Hello, everyone, I am Kevin He, the Investor Relations for the company. Thank you for joining today for the conference call. Daqo New Energy just issued its financial results for the second quarter of 2015, which can be found on our website at www.dqsolar.com.
To facilitate today's conference call we have also prepared a PPT presentation for your reference. Today, attending the conference call we have Dr. Gongda Yao, Chief Executive Officer, and Ming Yang, our Chief Financial Officer. The call today will feature an update from Dr. Yao on market and operations, and then Mr.
Yang will discuss the company's financial performance for the second quarter. After that, we will open the floor to Q&A from the audience.
Before we being the formal remarks, I would like to remind you that certain statements on today's call including expected future operational and financial performance and the industry growth are forward-looking statements that are made under the safe Harbor provision of the US Private Securities Litigation Reform Act of 1995.

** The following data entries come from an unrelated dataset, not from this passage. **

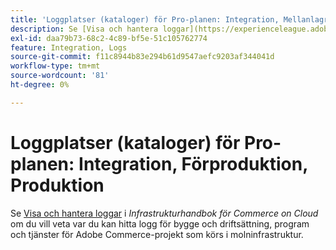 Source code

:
 ```yaml
---
title: 'Loggplatser (kataloger) för Pro-planen: Integration, Mellanlagring, Produktion'
description: Se [Visa och hantera loggar](https://experienceleague.adobe.com/docs/commerce-cloud-service/user-guide/develop/test/log-locations.html) i *Commerce on Cloud Infrastructure Guide* för att lära dig var du kan hitta bygg- och driftsättningsloggarna, program- och tjänstloggarna för ditt projekt.
exl-id: daa79b73-68c2-4c89-bf5e-51c105762774
feature: Integration, Logs
source-git-commit: f11c8944b83e294b61d9547aefc9203af344041d
workflow-type: tm+mt
source-wordcount: '81'
ht-degree: 0%

---
```


# Loggplatser (kataloger) för Pro-planen: Integration, Förproduktion, Produktion

Se [Visa och hantera loggar](https://experienceleague.adobe.com/docs/commerce-cloud-service/user-guide/develop/test/log-locations.html) i *Infrastrukturhandbok för Commerce on Cloud* om du vill veta var du kan hitta logg för bygge och driftsättning, program och tjänster för Adobe Commerce-projekt som körs i molninfrastruktur.

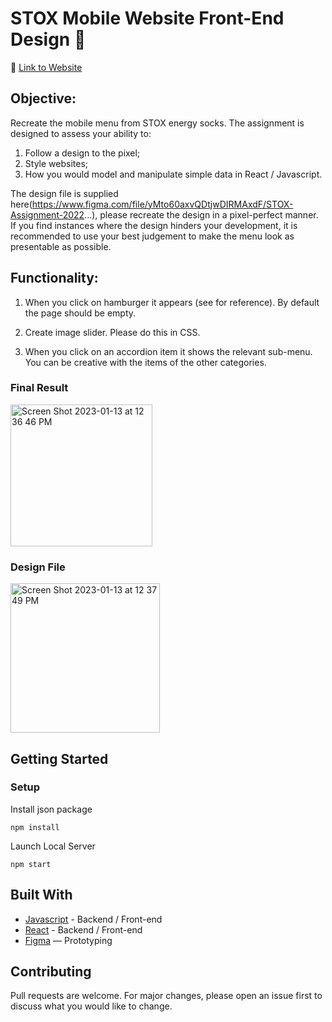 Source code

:  # STOX Mobile Website Front-End Design 🚀

🔗  [Link to Website ](https://msinta.github.io/askphill/)

## Objective:
Recreate the mobile menu from STOX energy socks. The assignment is designed to assess your ability
to:
1. Follow a design to the pixel;
2. Style websites;
3. How you would model and manipulate simple data in React / Javascript.

The design file is supplied here(https://www.figma.com/file/yMto60axvQDtjwDIRMAxdF/STOX-Assignment-2022...), please recreate the design in a pixel-perfect manner. If you find instances where the design hinders your development, it is recommended to use your best judgement
to make the menu look as presentable as possible.

## Functionality:
1. When you click on hamburger it appears (see for reference). By default the page
should be empty.

2. Create image slider. Please do this in CSS.

3. When you click on an accordion item it shows the relevant sub-menu. You can be creative with
the items of the other categories.


### Final Result
<img width="227" alt="Screen Shot 2023-01-13 at 12 36 46 PM" src="https://user-images.githubusercontent.com/114022804/212311623-35491259-6377-426f-ae5c-64e820499e35.png">

### Design File
<img width="239" alt="Screen Shot 2023-01-13 at 12 37 49 PM" src="https://user-images.githubusercontent.com/114022804/212311790-e114eafb-0771-4dbc-9e76-07aa5cd0875d.png">




## Getting Started
### Setup

Install json package
```
npm install
```
Launch Local Server
```
npm start
```


## Built With
- [Javascript](https://www.javascript.com/) - Backend / Front-end
- [React](https://reactjs.org/) - Backend / Front-end
- [Figma](https://www.figma.com) — Prototyping


## Contributing
Pull requests are welcome. For major changes, please open an issue first to discuss what you would like to change.


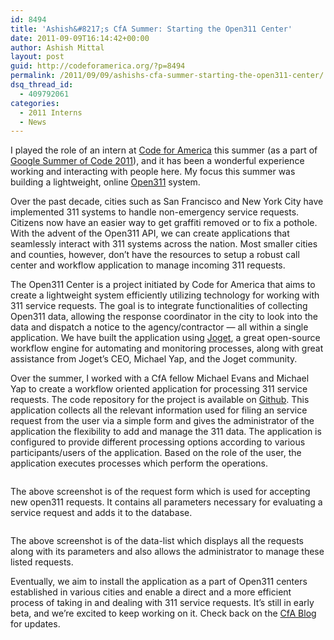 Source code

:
 ```yaml
---
id: 8494
title: 'Ashish&#8217;s CfA Summer: Starting the Open311 Center'
date: 2011-09-09T16:14:42+00:00
author: Ashish Mittal
layout: post
guid: http://codeforamerica.org/?p=8494
permalink: /2011/09/09/ashishs-cfa-summer-starting-the-open311-center/
dsq_thread_id:
  - 409792061
categories:
  - 2011 Interns
  - News
---
```

I played the role of an intern at [Code for America](http://codeforamerica.org/) this summer (as a part of [Google Summer of Code 2011](http://socghop.appspot.com/gsoc/homepage/google/gsoc2011)), and it has been a wonderful experience working and interacting with people here. My focus this summer was building a lightweight, online [Open311](http://open311.org) system.

Over the past decade, cities such as San Francisco and New York City have implemented 311 systems to handle non-emergency service requests. Citizens now have an easier way to get graffiti removed or to fix a pothole. With the advent of the Open311 API, we can create applications that seamlessly interact with 311 systems across the nation. Most smaller cities and counties, however, don’t have the resources to setup a robust call center and workflow application to manage incoming 311 requests. 

The Open311 Center is a project initiated by Code for America that aims to create a lightweight system efficiently utilizing technology for working with 311 service requests. The goal is to integrate functionalities of collecting Open311 data, allowing the response coordinator in the city to look into the data and dispatch a notice to the agency/contractor &#8212; all within a single application. We have built the application using [Joget](http://joget.com/), a great open-source workflow engine for automating and monitoring processes, along with great assistance from Joget&#8217;s CEO, Michael Yap, and the Joget community.

Over the summer, I worked with a CfA fellow Michael Evans and Michael Yap to create a workflow oriented application for processing 311 service requests. The code repository for the project is available on [Github](https://github.com/codeforamerica/open311-on-joget). This application collects all the relevant information used for filing an service request from the user via a simple form and gives the administrator of the application the flexibility to add and manage the 311 data. The application is configured to provide different processing options according to various participants/users of the application. Based on the role of the user, the application executes processes which perform the operations.

[<img src="http://codeforamerica.org/wp-content/uploads/2011/09/311-1.png" alt="" title="311-1" class="aligncenter size-full wp-image-8501" />](http://codeforamerica.org/wp-content/uploads/2011/09/311-1.png)

The above screenshot is of the request form which is used for accepting new open311 requests. It contains all parameters necessary for evaluating a service request and adds it to the database.

[<img src="http://codeforamerica.org/wp-content/uploads/2011/09/311-2.png" alt="" title="311-2" class="aligncenter size-full wp-image-8502" />](http://codeforamerica.org/wp-content/uploads/2011/09/311-2.png)

The above screenshot is of the data-list which displays all the requests along with its parameters and also allows the administrator to manage these listed requests.

Eventually, we aim to install the application as a part of Open311 centers established in various cities and enable a direct and a more efficient process of taking in and dealing with 311 service requests. It&#8217;s still in early beta, and we&#8217;re excited to keep working on it. Check back on the [CfA Blog](http://codeforamerica.org/blog) for updates. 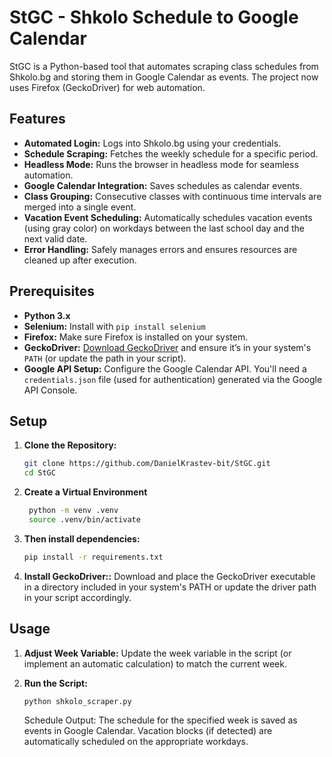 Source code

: # StGC - Shkolo Schedule to Google Calendar

StGC is a Python-based tool that automates scraping class schedules from Shkolo.bg and storing them in Google Calendar as events. The project now uses Firefox (GeckoDriver) for web automation.

## Features

- **Automated Login:** Logs into Shkolo.bg using your credentials.
- **Schedule Scraping:** Fetches the weekly schedule for a specific period.
- **Headless Mode:** Runs the browser in headless mode for seamless automation.
- **Google Calendar Integration:** Saves schedules as calendar events.
- **Class Grouping:** Consecutive classes with continuous time intervals are merged into a single event.
- **Vacation Event Scheduling:** Automatically schedules vacation events (using gray color) on workdays between the last school day and the next valid date.
- **Error Handling:** Safely manages errors and ensures resources are cleaned up after execution.

## Prerequisites

- **Python 3.x**
- **Selenium:** Install with `pip install selenium`
- **Firefox:** Make sure Firefox is installed on your system.
- **GeckoDriver:** [Download GeckoDriver](https://github.com/mozilla/geckodriver/releases) and ensure it’s in your system's `PATH` (or update the path in your script).
- **Google API Setup:** Configure the Google Calendar API. You'll need a `credentials.json` file (used for authentication) generated via the Google API Console.

## Setup

1. **Clone the Repository:**

   ```bash
   git clone https://github.com/DanielKrastev-bit/StGC.git
   cd StGC
   ```

2. **Create a Virtual Environment**

   ```bash
    python -m venv .venv
    source .venv/bin/activate
    ```
3. **Then install dependencies:**

    ```bash
    pip install -r requirements.txt
    ```
4. **Install GeckoDriver::**
Download and place the GeckoDriver executable in a directory included in your system's PATH or update the driver path in your script accordingly.

## Usage

1. **Adjust Week Variable:**
    Update the week variable in the script (or implement an automatic calculation) to match the current week.

2. **Run the Script:**
    ```bash
    python shkolo_scraper.py
    ```
    Schedule Output:
    The schedule for the specified week is saved as events in Google Calendar. Vacation blocks (if detected) are automatically scheduled on the appropriate workdays.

These statements involve inherent risks and uncertainties. A number of factors could cause actual results to differ materially from those contained in any forward-looking statement. Further information regarding these and other risks is included in the reports or documents we have filed with or furnished to the Securities and Exchange Commission.
These statements only reflect our current and the preliminary view as of today and may be subject to change. Our ability to achieve these projections is subject to risks and uncertainties. All information provided in today's call is as of today and we undertake no duty to update such information except as required under applicable laws.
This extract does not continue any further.